Manche hoben ihre Kinder hoch und zeigten ihnen den König, anderen gelang es sogar, sie den Königsmantel berühren zu lassen. Die Männer hielten sich im Hintergrund, doch war ihnen der Stolz anzusehen, dass König Heinrich, des berühmten Barbarossas Sohn, die Stadt für einen Hoftag auserwählt hatte. Die Leibwache hatte Mühe, dem König den Weg über den Markt freizumachen. Unter beträchtlichem Lärm und lauten Rufen boten die Händler hier ihre Waren und Dienste an, und mancher von uns hätte gern verweilt und von den Garküchen gekostet, die allerdings erst dabei waren, ihre Suppen und Gesottenes und Gebratenes auf ihren Feuern zu wärmen.
Der Markt, wurde mir gesagt, war heute besonders groß und vielfältig, weil sich die Leute vom Hoftag des Königs mit den vielen Gästen, besonders mit dem zahlreichen Gefolge des Erzbischofs, gute Geschäfte versprachen. Bauern vom Erfurter Land hatten ihre Früchte, Eier und Geflügel ausgebreitet und sich auf Tauschgeschäfte mit den Handwerkern vorbereitet.
Mehrere überdachte Wagen hielten die Vorhänge ihrer Planen noch geschlossen, weil die Damen ihre Dienste erst im Laufe des Tages und gegen Abend anbieten würden.
Einige aus dem Gefolge warfen verlangende Blicke auf die geschlossenen Wagen, und ich konnte mir denken, dass sie sich am Abend wieder hierher begeben würden. Ein Marktaufseher mit seinen Helfern hatte ein strenges Auge darauf, dass nicht zum Beispiel von übermütigen Gesellen Waffen mitgeführt wurden, durch trunkenes Gebaren die Ordnung gestört oder gar mit falschem Maß gemessen und gewogen würde.

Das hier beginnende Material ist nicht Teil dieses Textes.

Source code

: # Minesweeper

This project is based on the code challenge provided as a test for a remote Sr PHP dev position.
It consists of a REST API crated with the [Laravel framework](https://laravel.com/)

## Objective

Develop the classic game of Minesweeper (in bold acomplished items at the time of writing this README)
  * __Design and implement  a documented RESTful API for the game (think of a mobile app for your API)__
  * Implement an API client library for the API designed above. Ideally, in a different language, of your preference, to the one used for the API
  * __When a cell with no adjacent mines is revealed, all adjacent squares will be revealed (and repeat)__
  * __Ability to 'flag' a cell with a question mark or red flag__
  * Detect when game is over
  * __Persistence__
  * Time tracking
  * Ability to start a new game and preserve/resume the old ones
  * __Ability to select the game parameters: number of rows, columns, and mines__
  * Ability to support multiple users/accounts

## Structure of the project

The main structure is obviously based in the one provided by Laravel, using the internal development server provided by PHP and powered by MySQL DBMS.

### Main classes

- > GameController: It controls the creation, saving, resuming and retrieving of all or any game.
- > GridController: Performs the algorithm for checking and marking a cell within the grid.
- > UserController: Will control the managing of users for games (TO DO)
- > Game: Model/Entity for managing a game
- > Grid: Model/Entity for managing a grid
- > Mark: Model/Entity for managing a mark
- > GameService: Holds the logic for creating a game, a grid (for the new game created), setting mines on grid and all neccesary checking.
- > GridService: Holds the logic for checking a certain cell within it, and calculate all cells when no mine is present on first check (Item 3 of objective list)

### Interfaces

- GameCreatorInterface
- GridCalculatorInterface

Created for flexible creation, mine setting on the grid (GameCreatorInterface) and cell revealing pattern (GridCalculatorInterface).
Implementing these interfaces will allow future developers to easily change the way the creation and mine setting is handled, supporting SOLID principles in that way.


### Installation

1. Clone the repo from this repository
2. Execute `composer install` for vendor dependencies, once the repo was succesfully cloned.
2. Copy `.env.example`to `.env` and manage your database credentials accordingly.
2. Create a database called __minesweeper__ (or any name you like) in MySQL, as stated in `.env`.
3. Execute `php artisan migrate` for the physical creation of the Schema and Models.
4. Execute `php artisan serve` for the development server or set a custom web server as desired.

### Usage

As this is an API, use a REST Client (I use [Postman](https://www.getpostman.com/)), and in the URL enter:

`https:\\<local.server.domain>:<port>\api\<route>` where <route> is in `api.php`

Schließlich gelangten wir zur Probstei im Schatten der mächtigen Kirche Beatae Mariae Virginis, in der uns der Erzbischof von Mainz als Herr der Stadt Erfurt und als Gastgeber bereits erwartete. Der König wurde in die Wohngemächer des Probstes geführt, die der Erzbischof für den Empfang prächtig hatte schmücken lassen. Es stand auch ein Frühstück bereit mit Brot, Käse, Schinken, Räucherfisch und Wein, an dem sich der König und seine wichtigsten Ratgeber einschließlich meiner Person laben konnten.
Zuvor hatte er sich mit Hilfe seines Leibdieners in einem Nebenraum erfrischt, seine Reisekleidung gewechselt und einen kleinen goldenen Reif als Zeichen seiner Würde aufgesetzt. Es sollten nun gleich die Verhandlungen, für die dieser Hoftag einberufen worden war, beginnen. Wir machten uns auf den Weg in den großen Saal, zu dem enge Treppen hinaufführten.
Mein Herr König verhielt seine Schritte, nachdem er den Raum betreten hatte. Es schien mir, als ließ ihn das Knistern, das von den Balken und Brettern des Fußbodens kam, zögern. Außerdem roch es, nein es stank so stark nach Fäkalien, dass selbst die geöffneten Fenster dem Geruch nicht abhalfen. Im Gegenteil schien die draußen herrschende Hitze den Gestank noch zu verstärken. Oder kam er gar von draußen herein, wo die Leute ihren Unflat auf die Straße schütteten, statt ihn in die dafür neuerdings vorgesehenen Gräben zwischen den Grundstücken oder in nahegelegene Bäche zu bringen?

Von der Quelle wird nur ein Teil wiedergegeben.